Netanyahu has a reputation for having never supported a two-state outcome, believing rather in the eventual federation with or annexation of Palestine into a Greater Israel. His reference at the UN to a separately administered Gaza is consistent with this.

So too is an Israeli publication entitled Gaza 2035 issued by Netanyahu’s office in May, which identifies Gaza as a regional trade and technology hub, under some form of self-government. However, while the official status of the Gaza project is unclear, the intent is clear. Netanyahu’s reference to Judea and Samaria deliberately refers to the biblical land of Israel, also claimed as part of Greater Israel.

Other evidence of his support for Greater Israel is the rate at which he has allowed illegal Israeli settlements to expand throughout the West Bank and Jerusalem. The Israeli numbers now exceed 500,000 in the West Bank, and 250,000 in Jerusalem. The complications these pose for reaching any two-state settlement are formidable. Given all these factors, any move down the mutual solution pathway is unlikely without a change to imaginative and constructive leadership in both countries.

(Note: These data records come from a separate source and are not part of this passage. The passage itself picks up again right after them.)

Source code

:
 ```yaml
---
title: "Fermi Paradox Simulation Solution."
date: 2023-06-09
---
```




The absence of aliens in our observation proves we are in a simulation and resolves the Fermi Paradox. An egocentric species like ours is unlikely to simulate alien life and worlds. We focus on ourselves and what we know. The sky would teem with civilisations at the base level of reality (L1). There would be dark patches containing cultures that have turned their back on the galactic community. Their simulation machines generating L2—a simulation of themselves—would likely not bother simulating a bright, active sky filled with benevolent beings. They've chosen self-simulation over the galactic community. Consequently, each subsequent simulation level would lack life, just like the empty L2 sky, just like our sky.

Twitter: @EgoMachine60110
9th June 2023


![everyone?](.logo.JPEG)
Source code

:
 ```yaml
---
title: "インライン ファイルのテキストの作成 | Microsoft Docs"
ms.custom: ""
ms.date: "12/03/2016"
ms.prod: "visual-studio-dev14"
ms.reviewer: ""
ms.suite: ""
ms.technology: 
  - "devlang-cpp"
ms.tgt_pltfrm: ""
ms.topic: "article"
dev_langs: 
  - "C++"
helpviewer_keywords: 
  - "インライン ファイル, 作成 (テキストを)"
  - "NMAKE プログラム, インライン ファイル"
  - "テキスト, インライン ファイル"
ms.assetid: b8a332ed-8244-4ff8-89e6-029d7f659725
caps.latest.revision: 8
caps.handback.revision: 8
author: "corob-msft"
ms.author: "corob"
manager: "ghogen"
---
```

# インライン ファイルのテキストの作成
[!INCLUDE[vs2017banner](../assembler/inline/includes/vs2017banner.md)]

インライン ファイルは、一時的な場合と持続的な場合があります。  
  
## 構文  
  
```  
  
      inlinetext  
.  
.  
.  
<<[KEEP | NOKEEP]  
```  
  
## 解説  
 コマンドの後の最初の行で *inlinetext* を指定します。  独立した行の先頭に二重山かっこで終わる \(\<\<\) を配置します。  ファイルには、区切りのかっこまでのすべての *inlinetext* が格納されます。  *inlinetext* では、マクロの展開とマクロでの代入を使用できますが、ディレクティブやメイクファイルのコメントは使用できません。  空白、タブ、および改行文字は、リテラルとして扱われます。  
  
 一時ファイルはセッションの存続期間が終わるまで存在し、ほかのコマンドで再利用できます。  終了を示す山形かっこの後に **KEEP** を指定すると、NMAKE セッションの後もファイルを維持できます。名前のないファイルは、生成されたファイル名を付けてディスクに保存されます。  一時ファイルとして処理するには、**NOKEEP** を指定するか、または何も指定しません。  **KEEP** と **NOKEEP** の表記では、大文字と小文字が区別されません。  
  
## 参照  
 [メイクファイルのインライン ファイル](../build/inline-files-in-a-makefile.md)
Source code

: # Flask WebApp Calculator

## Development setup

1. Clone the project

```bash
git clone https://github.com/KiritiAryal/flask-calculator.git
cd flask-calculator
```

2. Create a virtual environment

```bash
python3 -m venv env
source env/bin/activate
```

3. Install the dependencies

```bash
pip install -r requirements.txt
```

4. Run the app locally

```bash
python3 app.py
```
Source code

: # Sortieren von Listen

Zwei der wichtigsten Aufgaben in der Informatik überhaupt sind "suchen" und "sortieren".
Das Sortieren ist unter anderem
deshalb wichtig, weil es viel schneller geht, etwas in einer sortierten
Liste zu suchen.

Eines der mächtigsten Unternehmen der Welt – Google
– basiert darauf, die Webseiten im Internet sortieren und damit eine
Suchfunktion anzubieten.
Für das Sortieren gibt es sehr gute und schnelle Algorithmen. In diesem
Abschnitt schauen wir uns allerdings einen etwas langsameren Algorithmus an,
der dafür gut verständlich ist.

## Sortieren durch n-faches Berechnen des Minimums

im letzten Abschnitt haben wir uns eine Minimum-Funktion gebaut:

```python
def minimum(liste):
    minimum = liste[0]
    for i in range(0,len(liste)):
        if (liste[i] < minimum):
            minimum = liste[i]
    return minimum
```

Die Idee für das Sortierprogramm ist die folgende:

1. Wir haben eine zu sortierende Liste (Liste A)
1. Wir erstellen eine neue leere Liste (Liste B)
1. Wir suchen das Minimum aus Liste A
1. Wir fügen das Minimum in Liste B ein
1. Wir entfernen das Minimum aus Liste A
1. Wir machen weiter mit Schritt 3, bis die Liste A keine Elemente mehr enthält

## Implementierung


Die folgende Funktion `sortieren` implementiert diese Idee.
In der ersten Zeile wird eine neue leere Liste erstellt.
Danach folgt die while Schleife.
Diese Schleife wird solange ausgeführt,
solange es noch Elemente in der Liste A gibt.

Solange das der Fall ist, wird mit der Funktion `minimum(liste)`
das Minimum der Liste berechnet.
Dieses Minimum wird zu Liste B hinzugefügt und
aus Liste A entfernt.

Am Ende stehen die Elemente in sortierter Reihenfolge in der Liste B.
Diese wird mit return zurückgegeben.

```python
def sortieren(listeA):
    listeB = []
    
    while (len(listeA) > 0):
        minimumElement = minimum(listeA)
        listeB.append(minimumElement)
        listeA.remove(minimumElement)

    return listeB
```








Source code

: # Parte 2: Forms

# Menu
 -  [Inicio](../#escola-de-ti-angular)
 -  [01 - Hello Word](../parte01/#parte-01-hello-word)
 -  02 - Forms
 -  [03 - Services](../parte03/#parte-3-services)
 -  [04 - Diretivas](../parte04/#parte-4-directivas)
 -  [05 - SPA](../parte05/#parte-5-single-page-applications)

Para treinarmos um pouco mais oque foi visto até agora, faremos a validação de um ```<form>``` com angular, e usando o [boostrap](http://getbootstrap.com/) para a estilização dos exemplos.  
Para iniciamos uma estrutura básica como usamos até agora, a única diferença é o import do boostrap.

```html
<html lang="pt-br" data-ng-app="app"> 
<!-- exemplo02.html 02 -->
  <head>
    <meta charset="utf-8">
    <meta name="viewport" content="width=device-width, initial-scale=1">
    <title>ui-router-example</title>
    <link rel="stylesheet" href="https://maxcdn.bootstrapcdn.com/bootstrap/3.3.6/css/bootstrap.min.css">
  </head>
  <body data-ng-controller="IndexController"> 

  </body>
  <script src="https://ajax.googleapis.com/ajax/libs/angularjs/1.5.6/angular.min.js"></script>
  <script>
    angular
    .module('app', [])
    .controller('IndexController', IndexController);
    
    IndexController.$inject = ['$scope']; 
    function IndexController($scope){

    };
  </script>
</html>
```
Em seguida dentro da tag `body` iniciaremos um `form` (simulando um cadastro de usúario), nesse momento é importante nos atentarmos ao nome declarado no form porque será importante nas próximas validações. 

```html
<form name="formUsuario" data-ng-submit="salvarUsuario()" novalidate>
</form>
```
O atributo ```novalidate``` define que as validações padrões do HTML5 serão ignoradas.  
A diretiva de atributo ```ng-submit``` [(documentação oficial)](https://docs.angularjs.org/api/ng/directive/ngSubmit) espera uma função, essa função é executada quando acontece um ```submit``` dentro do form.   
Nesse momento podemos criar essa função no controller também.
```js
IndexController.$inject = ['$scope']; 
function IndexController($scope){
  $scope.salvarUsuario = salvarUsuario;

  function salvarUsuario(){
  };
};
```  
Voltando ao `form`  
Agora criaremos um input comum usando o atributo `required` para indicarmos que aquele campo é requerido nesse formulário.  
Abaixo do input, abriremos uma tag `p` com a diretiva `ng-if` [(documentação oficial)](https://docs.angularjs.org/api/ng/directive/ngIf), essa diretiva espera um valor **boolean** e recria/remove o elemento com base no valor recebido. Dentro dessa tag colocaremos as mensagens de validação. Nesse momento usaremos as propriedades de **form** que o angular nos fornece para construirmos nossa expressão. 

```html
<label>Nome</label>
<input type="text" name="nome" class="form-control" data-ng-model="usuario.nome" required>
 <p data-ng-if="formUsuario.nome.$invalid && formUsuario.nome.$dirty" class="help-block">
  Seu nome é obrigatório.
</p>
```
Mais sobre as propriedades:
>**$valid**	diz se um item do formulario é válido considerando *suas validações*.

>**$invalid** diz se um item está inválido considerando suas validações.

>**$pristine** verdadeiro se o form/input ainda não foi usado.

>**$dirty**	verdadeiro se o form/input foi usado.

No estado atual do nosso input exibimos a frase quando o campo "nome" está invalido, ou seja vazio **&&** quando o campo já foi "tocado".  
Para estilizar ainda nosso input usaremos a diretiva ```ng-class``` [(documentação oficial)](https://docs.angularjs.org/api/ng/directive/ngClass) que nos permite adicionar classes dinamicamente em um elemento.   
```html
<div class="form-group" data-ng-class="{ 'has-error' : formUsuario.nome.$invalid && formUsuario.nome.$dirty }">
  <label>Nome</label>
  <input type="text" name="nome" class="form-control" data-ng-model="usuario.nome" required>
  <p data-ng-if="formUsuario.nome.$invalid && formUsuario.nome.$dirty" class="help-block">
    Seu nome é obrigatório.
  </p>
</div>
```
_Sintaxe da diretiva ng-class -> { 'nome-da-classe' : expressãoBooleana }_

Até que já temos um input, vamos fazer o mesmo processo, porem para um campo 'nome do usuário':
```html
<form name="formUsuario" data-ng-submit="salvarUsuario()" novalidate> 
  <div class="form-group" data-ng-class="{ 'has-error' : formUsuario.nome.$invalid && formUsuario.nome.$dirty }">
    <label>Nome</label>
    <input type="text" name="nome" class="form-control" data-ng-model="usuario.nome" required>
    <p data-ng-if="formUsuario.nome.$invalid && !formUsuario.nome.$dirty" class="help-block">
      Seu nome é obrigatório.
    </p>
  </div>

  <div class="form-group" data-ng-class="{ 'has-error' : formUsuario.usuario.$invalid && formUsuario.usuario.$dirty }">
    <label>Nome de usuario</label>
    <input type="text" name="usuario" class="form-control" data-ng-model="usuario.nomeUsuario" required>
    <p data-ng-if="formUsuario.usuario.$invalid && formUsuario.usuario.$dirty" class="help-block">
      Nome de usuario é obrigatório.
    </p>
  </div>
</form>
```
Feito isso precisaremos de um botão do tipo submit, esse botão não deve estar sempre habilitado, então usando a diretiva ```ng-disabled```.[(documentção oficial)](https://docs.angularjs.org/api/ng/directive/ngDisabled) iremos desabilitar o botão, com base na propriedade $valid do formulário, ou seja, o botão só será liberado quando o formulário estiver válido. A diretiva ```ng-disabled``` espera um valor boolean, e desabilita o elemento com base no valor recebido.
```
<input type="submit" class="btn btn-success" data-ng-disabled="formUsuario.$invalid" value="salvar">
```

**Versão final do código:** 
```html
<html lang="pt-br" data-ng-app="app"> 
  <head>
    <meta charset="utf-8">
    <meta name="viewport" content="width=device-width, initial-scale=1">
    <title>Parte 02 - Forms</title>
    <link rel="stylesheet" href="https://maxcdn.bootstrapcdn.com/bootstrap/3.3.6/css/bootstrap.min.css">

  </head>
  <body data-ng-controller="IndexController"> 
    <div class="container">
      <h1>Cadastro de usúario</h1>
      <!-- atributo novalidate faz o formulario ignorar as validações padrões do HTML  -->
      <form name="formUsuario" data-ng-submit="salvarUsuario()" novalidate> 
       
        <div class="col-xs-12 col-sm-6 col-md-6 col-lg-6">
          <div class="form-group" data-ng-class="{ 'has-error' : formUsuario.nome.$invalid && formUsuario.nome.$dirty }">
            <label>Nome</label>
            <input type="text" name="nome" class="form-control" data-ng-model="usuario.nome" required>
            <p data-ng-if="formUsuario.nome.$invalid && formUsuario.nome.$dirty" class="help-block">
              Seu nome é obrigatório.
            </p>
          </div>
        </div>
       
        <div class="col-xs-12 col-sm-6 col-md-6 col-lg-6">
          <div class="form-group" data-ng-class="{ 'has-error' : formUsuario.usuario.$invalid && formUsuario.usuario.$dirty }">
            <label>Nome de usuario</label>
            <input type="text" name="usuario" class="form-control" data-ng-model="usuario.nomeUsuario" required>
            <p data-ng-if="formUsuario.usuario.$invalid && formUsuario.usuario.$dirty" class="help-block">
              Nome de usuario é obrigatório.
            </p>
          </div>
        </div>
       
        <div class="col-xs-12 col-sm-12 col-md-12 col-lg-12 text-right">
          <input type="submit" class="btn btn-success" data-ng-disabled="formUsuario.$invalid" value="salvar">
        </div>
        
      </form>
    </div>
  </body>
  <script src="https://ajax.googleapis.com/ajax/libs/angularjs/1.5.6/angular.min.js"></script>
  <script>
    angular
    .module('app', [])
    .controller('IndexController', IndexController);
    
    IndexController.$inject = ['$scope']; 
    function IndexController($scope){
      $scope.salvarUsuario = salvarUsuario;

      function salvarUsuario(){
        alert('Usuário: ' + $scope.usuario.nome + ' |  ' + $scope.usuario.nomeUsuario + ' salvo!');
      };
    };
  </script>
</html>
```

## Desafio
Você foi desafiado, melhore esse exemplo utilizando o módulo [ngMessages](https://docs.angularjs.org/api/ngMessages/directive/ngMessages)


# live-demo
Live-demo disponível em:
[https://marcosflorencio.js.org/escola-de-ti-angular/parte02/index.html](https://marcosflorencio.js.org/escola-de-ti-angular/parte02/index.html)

All this has implications for Australian policy, and national unity. Successive Australian governments, including Foreign Minister Penny Wong in her speech to the UNGA on 28 September, have identified our commitment to domestic and international peace, humanitarianism, justice, the rules of law, and opposition to extremism and violence in a multicultural environment. Importantly, all Australian citizens have the right to express different views within these policy parameters, but not if those actions incite violence.

Domestically, emotions, prejudice, and misinformation about the Middle East have been rampant, and it’s clear some writers and protestors are unsure what they are writing or protesting about. Opposing Israeli or Palestinian government policies or actions does not automatically mean supporting antisemitism or islamophobia. Being pro-Palestine does not mean being pro-Hamas, and similarly, Australia’s support to recognise Palestine’s full membership to the UN does not mean rewarding Hamas.

The Middle East is not going to settle down anytime soon. Nor, as Wong said, will Australia be a central player in that settlement. Yet it’s important that, despite domestic and international differences, we are informed players and can contribute constructively, and minimize the dangers of disunity.

This article was published by the Australian Institute for International Affairs.